Using probes at function entry/exit points works in most cases, which
is great, but some of the functions I'm interested in tracing are
declared as static and therefore the debugging information lacks some
details to access such as, for example, their parameters.
So I've considered using markers as the documentation explains, but I
cannot get them to work. Based on bug 4446, I understand that the
CONFIG_MARKERS support that is in Linux 2.6.23 is not yet supported
by SystemTap (even though I did try them), so I tried to use the
macros defined in stapmark.h as shipped by SystemTap's Git
repository. But those don't seem to work either.

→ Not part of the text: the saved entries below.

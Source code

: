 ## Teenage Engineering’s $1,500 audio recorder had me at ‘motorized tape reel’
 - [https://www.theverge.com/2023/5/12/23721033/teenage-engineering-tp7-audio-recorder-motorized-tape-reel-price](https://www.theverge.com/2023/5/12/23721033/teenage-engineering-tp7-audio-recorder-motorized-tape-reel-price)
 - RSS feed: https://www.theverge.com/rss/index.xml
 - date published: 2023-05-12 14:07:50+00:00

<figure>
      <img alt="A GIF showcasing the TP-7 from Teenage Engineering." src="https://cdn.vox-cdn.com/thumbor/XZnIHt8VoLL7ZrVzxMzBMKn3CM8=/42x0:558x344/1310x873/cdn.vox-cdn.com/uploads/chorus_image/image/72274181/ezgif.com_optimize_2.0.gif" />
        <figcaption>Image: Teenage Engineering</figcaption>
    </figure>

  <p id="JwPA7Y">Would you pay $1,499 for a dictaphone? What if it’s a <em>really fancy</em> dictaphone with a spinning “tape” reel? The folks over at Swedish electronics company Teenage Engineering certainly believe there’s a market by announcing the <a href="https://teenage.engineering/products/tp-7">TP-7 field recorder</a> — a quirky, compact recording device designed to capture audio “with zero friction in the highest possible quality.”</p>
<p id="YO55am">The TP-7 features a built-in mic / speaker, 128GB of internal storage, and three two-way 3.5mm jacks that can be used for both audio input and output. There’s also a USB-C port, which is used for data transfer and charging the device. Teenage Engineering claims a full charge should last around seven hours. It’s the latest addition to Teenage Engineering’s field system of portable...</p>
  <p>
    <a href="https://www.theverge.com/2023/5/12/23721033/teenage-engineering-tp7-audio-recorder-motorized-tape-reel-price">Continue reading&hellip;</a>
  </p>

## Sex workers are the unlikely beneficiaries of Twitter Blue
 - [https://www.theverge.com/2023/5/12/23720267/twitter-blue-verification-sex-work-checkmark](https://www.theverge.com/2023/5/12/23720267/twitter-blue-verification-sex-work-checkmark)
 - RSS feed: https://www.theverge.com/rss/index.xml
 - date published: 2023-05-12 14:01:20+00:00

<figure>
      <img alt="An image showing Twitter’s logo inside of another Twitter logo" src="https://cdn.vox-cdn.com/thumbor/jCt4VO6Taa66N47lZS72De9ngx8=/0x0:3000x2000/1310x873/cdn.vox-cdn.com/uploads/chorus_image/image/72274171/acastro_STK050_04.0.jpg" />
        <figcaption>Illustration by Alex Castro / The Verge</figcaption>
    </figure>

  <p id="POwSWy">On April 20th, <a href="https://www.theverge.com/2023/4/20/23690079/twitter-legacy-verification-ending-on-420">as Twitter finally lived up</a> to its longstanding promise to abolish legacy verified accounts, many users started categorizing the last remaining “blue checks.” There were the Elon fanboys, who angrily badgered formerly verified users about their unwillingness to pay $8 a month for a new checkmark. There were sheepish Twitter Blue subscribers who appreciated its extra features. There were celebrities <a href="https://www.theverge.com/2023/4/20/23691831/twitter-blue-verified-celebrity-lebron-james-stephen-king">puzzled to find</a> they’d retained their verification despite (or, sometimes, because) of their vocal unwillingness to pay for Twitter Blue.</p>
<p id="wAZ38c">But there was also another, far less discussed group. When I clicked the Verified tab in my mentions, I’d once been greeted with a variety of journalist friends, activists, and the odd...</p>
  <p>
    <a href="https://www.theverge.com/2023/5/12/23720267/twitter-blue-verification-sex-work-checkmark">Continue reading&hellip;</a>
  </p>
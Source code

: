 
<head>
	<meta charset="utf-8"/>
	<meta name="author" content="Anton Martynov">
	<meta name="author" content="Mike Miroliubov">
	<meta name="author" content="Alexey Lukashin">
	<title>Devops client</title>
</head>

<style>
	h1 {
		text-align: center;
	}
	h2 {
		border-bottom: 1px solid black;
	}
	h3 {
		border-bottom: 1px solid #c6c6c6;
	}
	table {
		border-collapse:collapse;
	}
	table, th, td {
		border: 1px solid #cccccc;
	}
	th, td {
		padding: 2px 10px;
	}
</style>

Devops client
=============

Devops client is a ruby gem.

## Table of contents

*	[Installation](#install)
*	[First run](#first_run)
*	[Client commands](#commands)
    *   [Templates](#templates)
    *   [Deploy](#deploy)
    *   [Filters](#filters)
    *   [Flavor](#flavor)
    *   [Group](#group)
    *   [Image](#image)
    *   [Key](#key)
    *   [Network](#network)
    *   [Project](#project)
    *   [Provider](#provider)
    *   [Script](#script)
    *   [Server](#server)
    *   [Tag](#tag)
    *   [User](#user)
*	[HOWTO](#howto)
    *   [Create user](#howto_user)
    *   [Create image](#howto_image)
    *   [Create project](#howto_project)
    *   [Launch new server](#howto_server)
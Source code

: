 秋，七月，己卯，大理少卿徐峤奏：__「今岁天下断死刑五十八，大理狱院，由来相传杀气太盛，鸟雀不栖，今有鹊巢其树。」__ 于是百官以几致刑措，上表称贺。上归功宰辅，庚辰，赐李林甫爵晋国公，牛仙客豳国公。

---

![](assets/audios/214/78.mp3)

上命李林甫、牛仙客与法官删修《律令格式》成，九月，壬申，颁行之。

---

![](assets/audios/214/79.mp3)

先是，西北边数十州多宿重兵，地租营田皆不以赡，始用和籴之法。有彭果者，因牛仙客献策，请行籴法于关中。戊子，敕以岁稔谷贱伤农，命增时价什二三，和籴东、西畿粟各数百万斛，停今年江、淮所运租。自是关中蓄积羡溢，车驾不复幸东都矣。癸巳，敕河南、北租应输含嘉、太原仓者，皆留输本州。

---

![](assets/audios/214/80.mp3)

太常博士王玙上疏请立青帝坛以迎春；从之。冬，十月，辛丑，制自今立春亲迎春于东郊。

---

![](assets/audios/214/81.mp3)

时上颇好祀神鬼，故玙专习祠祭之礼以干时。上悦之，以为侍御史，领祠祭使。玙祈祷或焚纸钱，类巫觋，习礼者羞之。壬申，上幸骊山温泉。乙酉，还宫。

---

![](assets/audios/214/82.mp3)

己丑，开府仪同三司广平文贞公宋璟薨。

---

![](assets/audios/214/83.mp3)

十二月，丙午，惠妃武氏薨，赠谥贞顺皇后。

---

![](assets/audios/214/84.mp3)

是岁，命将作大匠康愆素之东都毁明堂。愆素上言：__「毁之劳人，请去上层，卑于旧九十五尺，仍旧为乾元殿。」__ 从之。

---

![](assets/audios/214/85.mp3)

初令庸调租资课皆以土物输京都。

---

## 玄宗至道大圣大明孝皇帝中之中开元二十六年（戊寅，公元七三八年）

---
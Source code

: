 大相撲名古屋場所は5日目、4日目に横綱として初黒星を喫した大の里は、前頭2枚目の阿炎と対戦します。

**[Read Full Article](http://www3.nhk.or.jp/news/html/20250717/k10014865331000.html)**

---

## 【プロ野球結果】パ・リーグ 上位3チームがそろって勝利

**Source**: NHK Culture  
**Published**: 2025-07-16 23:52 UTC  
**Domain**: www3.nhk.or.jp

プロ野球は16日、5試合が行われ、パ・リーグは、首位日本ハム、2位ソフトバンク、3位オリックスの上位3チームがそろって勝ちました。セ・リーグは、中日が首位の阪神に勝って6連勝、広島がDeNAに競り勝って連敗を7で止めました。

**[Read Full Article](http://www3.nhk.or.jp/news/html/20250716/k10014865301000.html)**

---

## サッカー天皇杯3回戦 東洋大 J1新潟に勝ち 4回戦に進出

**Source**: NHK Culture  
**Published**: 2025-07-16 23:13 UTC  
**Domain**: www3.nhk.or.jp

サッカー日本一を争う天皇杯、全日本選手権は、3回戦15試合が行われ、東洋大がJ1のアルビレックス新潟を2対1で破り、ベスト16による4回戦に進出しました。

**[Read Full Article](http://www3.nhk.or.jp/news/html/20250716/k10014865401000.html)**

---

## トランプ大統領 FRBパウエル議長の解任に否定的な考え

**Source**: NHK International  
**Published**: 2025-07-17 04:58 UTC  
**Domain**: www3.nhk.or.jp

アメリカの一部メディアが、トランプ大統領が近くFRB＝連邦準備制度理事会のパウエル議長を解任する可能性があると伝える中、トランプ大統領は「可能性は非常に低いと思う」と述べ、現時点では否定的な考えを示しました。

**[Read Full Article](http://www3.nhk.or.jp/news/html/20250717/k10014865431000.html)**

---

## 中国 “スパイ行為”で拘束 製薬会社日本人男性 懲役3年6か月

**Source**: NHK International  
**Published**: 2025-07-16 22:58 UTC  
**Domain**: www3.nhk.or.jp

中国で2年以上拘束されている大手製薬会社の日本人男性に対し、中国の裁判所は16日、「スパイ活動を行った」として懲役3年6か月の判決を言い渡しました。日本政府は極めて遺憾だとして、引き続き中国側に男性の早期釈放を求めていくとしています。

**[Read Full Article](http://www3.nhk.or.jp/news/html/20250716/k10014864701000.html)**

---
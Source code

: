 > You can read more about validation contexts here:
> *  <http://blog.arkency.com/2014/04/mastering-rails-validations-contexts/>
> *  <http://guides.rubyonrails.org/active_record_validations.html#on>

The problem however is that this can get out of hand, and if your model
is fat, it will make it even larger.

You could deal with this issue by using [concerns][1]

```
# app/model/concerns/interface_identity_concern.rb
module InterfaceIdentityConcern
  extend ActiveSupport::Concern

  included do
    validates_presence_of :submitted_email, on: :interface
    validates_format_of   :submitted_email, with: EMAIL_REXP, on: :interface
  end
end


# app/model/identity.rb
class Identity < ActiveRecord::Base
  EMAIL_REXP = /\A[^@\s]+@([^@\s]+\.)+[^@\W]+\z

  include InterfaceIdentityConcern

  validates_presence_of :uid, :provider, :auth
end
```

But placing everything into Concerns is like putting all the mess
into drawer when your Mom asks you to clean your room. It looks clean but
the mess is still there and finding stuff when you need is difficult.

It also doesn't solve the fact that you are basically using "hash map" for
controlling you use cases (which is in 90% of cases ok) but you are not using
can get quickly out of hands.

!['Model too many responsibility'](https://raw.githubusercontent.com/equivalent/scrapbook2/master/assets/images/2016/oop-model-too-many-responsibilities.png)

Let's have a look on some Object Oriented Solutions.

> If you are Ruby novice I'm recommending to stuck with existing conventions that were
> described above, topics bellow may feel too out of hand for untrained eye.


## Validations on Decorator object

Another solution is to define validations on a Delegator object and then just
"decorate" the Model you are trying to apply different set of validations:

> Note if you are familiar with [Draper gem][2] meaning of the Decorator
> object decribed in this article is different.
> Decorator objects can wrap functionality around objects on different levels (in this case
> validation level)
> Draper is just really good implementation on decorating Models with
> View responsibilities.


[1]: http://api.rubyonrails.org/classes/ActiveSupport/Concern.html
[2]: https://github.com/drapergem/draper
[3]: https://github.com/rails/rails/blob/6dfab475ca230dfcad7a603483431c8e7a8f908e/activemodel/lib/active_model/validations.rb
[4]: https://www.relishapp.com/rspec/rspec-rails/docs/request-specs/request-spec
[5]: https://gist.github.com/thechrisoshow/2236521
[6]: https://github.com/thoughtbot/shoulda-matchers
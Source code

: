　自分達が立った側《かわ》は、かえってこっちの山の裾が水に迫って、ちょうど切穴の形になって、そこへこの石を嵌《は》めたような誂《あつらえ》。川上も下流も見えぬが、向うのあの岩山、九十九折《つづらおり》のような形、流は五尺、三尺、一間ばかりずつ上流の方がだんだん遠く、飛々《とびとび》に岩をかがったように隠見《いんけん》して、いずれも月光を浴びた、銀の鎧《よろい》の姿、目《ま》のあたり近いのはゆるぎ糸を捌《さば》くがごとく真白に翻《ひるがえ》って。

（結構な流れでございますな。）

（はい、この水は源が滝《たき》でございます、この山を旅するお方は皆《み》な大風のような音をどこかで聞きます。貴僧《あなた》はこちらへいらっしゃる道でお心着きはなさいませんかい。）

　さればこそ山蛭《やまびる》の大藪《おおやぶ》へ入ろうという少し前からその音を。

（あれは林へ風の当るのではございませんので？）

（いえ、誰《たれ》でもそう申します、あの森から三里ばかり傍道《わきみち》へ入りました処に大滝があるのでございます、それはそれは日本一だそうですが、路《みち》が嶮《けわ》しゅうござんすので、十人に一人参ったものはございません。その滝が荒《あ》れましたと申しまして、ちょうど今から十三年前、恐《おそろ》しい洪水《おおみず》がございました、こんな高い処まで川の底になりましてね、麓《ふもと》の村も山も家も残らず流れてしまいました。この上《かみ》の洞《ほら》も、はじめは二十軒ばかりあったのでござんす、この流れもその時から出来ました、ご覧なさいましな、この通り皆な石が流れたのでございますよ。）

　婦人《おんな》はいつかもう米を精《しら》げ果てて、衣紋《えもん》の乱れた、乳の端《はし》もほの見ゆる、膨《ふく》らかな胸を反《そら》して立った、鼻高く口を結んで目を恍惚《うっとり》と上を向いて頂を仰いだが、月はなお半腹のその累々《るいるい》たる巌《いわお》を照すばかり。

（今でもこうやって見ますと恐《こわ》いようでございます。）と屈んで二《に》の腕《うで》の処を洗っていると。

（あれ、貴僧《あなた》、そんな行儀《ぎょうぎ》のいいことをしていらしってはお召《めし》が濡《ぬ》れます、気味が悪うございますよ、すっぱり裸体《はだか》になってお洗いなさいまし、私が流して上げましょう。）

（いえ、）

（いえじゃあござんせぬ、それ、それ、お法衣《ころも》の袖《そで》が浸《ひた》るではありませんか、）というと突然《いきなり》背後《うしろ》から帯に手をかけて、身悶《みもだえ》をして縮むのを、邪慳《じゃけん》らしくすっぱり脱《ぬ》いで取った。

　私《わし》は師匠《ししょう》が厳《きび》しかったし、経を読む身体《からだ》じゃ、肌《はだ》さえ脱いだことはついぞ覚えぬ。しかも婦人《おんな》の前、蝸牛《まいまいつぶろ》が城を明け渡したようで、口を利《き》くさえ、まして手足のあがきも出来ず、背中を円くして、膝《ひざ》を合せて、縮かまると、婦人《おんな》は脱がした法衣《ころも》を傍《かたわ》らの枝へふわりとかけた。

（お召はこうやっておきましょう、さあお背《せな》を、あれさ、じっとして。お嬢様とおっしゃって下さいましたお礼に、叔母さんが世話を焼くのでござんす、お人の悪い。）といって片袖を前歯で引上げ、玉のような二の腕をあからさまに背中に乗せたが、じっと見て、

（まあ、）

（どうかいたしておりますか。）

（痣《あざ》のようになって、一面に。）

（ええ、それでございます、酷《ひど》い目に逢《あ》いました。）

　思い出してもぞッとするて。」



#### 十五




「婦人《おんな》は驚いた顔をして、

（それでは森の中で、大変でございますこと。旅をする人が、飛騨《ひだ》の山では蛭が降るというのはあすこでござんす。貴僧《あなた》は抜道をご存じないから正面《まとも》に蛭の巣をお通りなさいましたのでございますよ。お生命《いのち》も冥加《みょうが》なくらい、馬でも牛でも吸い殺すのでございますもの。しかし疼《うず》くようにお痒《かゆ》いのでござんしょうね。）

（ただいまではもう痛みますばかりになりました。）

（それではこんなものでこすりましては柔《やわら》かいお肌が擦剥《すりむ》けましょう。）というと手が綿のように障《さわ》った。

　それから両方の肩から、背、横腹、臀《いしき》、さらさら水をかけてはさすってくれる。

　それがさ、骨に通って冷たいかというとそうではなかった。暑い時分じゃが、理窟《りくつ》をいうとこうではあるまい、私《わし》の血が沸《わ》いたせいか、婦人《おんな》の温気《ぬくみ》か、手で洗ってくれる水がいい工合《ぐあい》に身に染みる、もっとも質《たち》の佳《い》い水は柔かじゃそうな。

Here is what I added in the probe's point:
trace_mark(spufs_bind_context_new, "spu %d ctx %p", spu->number, ctx);
STAP_MARK_NN(spufs_bind_context_old, (int64_t)spu->number, (int64_t)
ctx);
And here is my test stp file:
probe test.new = kernel.mark("spufs_bind_context_new") { name = "new" }
probe test.old = kernel.mark("spufs_bind_context_old") { name = "old" }
probe test.* { log("marker ".name." hit") }
But then, when running stap on this script, none of the two markers
can be found.
Am I doing something incorrectly? Do I have to apply some kind of
unofficial patch to either the kernel or systemtap?
Thanks, and kudos for this great tool!